# Tomi's June NGT pics!!!!



## TNGIRL (Jun 6, 2011)

I've just gotten a chance to sit down with the 80 or so pics I took over the 2 Day shoot in Gainesville of the NGT club!!!! I think maybe ya'll will get tired of me saying this over and over BUT......DID WE NOT HAVE A BLAST!!!!!
I want to give a BIG THANK YOU to Gene "dutchman" Bramblett for shouldering this 2 day salute to sticks and arrows this month. It was his idea for a 2 day shoot and it just blossomed into a fantastic weekend. He was not alone tho, not for even one step of the way.....too many special wonderful friends to name them all but it was a family effort to put this past weekend on and we all deserve a HUG from each other!!!! (OK I'm getting gooey and syrupy so will go on!!)
my 1st batch:





Gene and Jake Allen getting the "sign-in" table ready....

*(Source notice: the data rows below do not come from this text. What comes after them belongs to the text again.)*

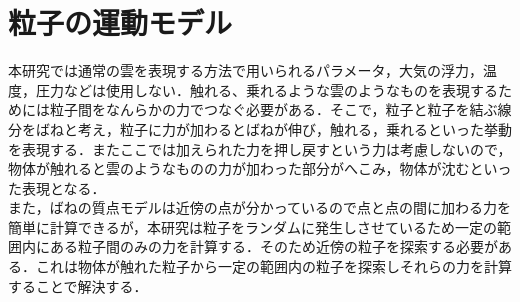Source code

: \documentclass[11pt]{jreport}
\begin{document}
\section{粒子の運動モデル}
 本研究では通常の雲を表現する方法で用いられるパラメータ，大気の浮力，温度，圧力などは使用しない．触れる、乗れるような雲のようなものを表現するためには粒子間をなんらかの力でつなぐ必要がある．そこで，粒子と粒子を結ぶ線分をばねと考え，粒子に力が加わるとばねが伸び，触れる，乗れるといった挙動を表現する．またここでは加えられた力を押し戻すという力は考慮しないので，物体が触れると雲のようなものの力が加わった部分がへこみ，物体が沈むといった表現となる．\\
 また，ばねの質点モデルは近傍の点が分かっているので点と点の間に加わる力を簡単に計算できるが，本研究は粒子をランダムに発生しさせているため一定の範囲内にある粒子間のみの力を計算する．そのため近傍の粒子を探索する必要がある．これは物体が触れた粒子から一定の範囲内の粒子を探索しそれらの力を計算することで解決する．\\
　
\end{document}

They started coming "two~by~two" and then in BIG groups!!!!




Dirty Dan and his Molly~May~Molly! get the day's fun started off!!!!

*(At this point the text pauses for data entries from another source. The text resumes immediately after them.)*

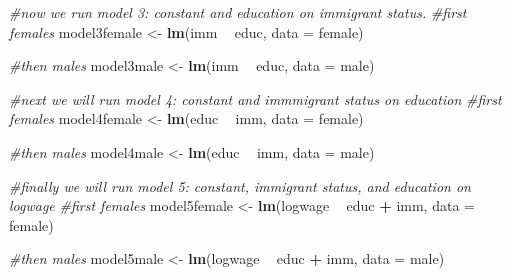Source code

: \documentclass[]{article}
\newenvironment{Shaded}{\begin{snugshade}}{\end{snugshade}}
\newcommand{\CommentTok}[1]{\textcolor[rgb]{0.56,0.35,0.01}{\textit{#1}}}
\newcommand{\DataTypeTok}[1]{\textcolor[rgb]{0.13,0.29,0.53}{#1}}
\newcommand{\KeywordTok}[1]{\textcolor[rgb]{0.13,0.29,0.53}{\textbf{#1}}}
\newcommand{\NormalTok}[1]{#1}
\newcommand{\OperatorTok}[1]{\textcolor[rgb]{0.81,0.36,0.00}{\textbf{#1}}}
\newcommand{\StringTok}[1]{\textcolor[rgb]{0.31,0.60,0.02}{#1}}
\begin{document}
\begin{Shaded}
\begin{Highlighting}[]
\CommentTok{#now we run model 3: constant and education on immigrant status.}
\CommentTok{#first females}
\NormalTok{model3female <-}\StringTok{ }\KeywordTok{lm}\NormalTok{(imm }\OperatorTok{~}\StringTok{ }\NormalTok{educ, }\DataTypeTok{data =}\NormalTok{ female)}
\end{Highlighting}
\end{Shaded}

\begin{Shaded}
\begin{Highlighting}[]
\CommentTok{#then males}
\NormalTok{model3male <-}\StringTok{ }\KeywordTok{lm}\NormalTok{(imm }\OperatorTok{~}\StringTok{ }\NormalTok{educ, }\DataTypeTok{data =}\NormalTok{ male)}
\end{Highlighting}
\end{Shaded}

\begin{Shaded}
\begin{Highlighting}[]
\CommentTok{#next we will run model 4: constant and immmigrant status on education}
\CommentTok{#first females}
\NormalTok{model4female <-}\StringTok{ }\KeywordTok{lm}\NormalTok{(educ }\OperatorTok{~}\StringTok{ }\NormalTok{imm, }\DataTypeTok{data =}\NormalTok{ female)}
\end{Highlighting}
\end{Shaded}

\begin{Shaded}
\begin{Highlighting}[]
\CommentTok{#then males}
\NormalTok{model4male <-}\StringTok{ }\KeywordTok{lm}\NormalTok{(educ }\OperatorTok{~}\StringTok{ }\NormalTok{imm, }\DataTypeTok{data =}\NormalTok{ male)}
\end{Highlighting}
\end{Shaded}

\begin{Shaded}
\begin{Highlighting}[]
\CommentTok{#finally we will run model 5: constant, immigrant status, and education on logwage}
\CommentTok{#first females}
\NormalTok{model5female <-}\StringTok{ }\KeywordTok{lm}\NormalTok{(logwage }\OperatorTok{~}\StringTok{ }\NormalTok{educ }\OperatorTok{+}\StringTok{ }\NormalTok{imm, }\DataTypeTok{data =}\NormalTok{ female)}
\end{Highlighting}
\end{Shaded}

\begin{Shaded}
\begin{Highlighting}[]
\CommentTok{#then males}
\NormalTok{model5male <-}\StringTok{ }\KeywordTok{lm}\NormalTok{(logwage }\OperatorTok{~}\StringTok{ }\NormalTok{educ }\OperatorTok{+}\StringTok{ }\NormalTok{imm, }\DataTypeTok{data =}\NormalTok{ male)}
\end{Highlighting}
\end{Shaded}
\end{document}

Gene and RogerLou were there to greet everybody!!!! They scored a "10" from the judges for sure!!!!




I caught Jerry Haney Laney and David Hampton getting started on the course.

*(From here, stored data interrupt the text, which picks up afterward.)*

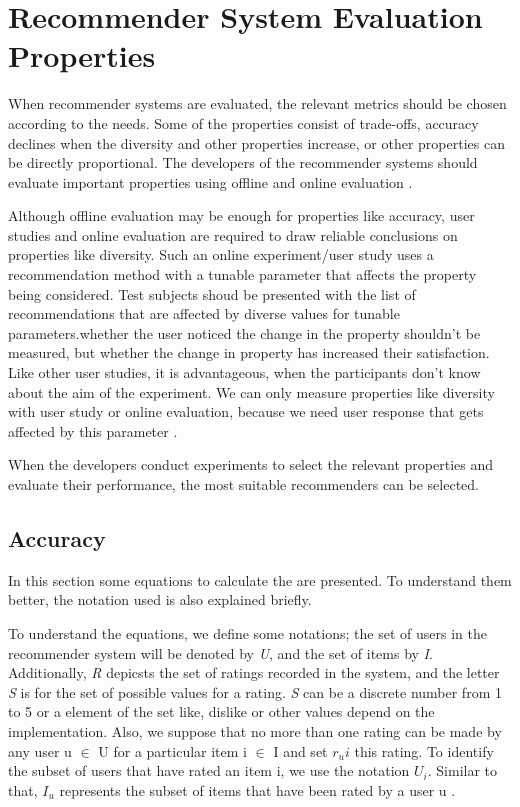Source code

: 
\section{Recommender System Evaluation Properties}\label{section:evaluation_metrics}

When recommender systems are evaluated, the relevant metrics should be chosen according to the needs. Some of the properties consist of trade-offs, accuracy declines when the diversity and other properties increase, or other properties can be directly proportional. The developers of the recommender systems should evaluate important properties using offline and online evaluation \cite{shani2011evaluating}.

Although offline evaluation may be enough for properties like accuracy, user studies and online evaluation are required to draw reliable conclusions on properties like diversity. Such an online experiment/user study uses a recommendation method with a tunable parameter that affects the property being considered. Test subjects shoud be presented with the list of recommendations that are affected by diverse values for tunable parameters.whether the user noticed the change in the property shouldn't be measured, but whether the change in property has increased their satisfaction. Like other user studies, it is advantageous, when the participants don't know about the aim of the experiment. We can only measure properties like diversity with user study or online evaluation, because we need user response that gets affected by this parameter \cite{shani2011evaluating}.

When the developers conduct experiments to select the relevant properties and evaluate their performance, the most suitable recommenders can be selected.

\subsection{Accuracy}

In this section some equations to calculate the are presented. To understand them better, the notation used is also explained briefly. 

To understand the equations, we define some notations; the set of users in the recommender system will be denoted by \textit{U}, and the set of items by \textit{I}. Additionally, \textit{R} depicsts the set of ratings recorded in the system, and the letter \textit{S} is for the set of possible values for a rating. \textit{S} can be a discrete number from 1 to 5 or a element of the set {like, dislike} or other values depend on the implementation. Also, we suppose that no more than one rating can be made by any user u $\in$  U for a particular item i $\in$ I and set $r_ui$ this rating. To identify the subset of users that have rated an item i, we use the notation $U_i$. Similar to that, $I_u$ represents the subset of items that have been rated by a user u \cite{shani2011evaluating}.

Jason and his bride Carmen Holloway from South GA. plus Jesse James Varner stopped for me!!!!




Here's Roger with a new shooter named Ronnie Cross aka ngabowhunter, he showed up on his motorcycle!!!! they let me tag along with them to shoot!!!!


----------



## gurn (Jun 6, 2011)

Looks like ah great time.


----------



## TNGIRL (Jun 6, 2011)

2nd batch...




I was VERY tickled to meet some of our fellow shooters that came up from Palatka, Florida (friends of Gregg Dudley I heard!!!)l to r: Caroline Faunce, Patrick Ditto, Ian Watt, Amanda Ditto, Natalie Watt and her beau, Will Bergbower.....I hope they had a good time with us!!




I have Dave "Necedah" Bureau and Roger L. Boykin to THANK for my WONDERFUL outhouse!!! I provided the original OF bear to be placed inside to shoot at.  Roger says I need to paint the building pink by next month....we'll see!




Leon Scott had no problem hitting the bear in the outhouse!!!








I caught lots of folks having fun....l to r: Doug Bell, Al Chapman, Roger, Dave Bureau, Annie and David Longstreet1 with girls Haley and Ariana, and Ronnie Cross.




Here's Chris Horsman and his group!!!!!l to r: Matt Kontyko, Liam, Sophia and Chris Horsman and Stephen Kontyko.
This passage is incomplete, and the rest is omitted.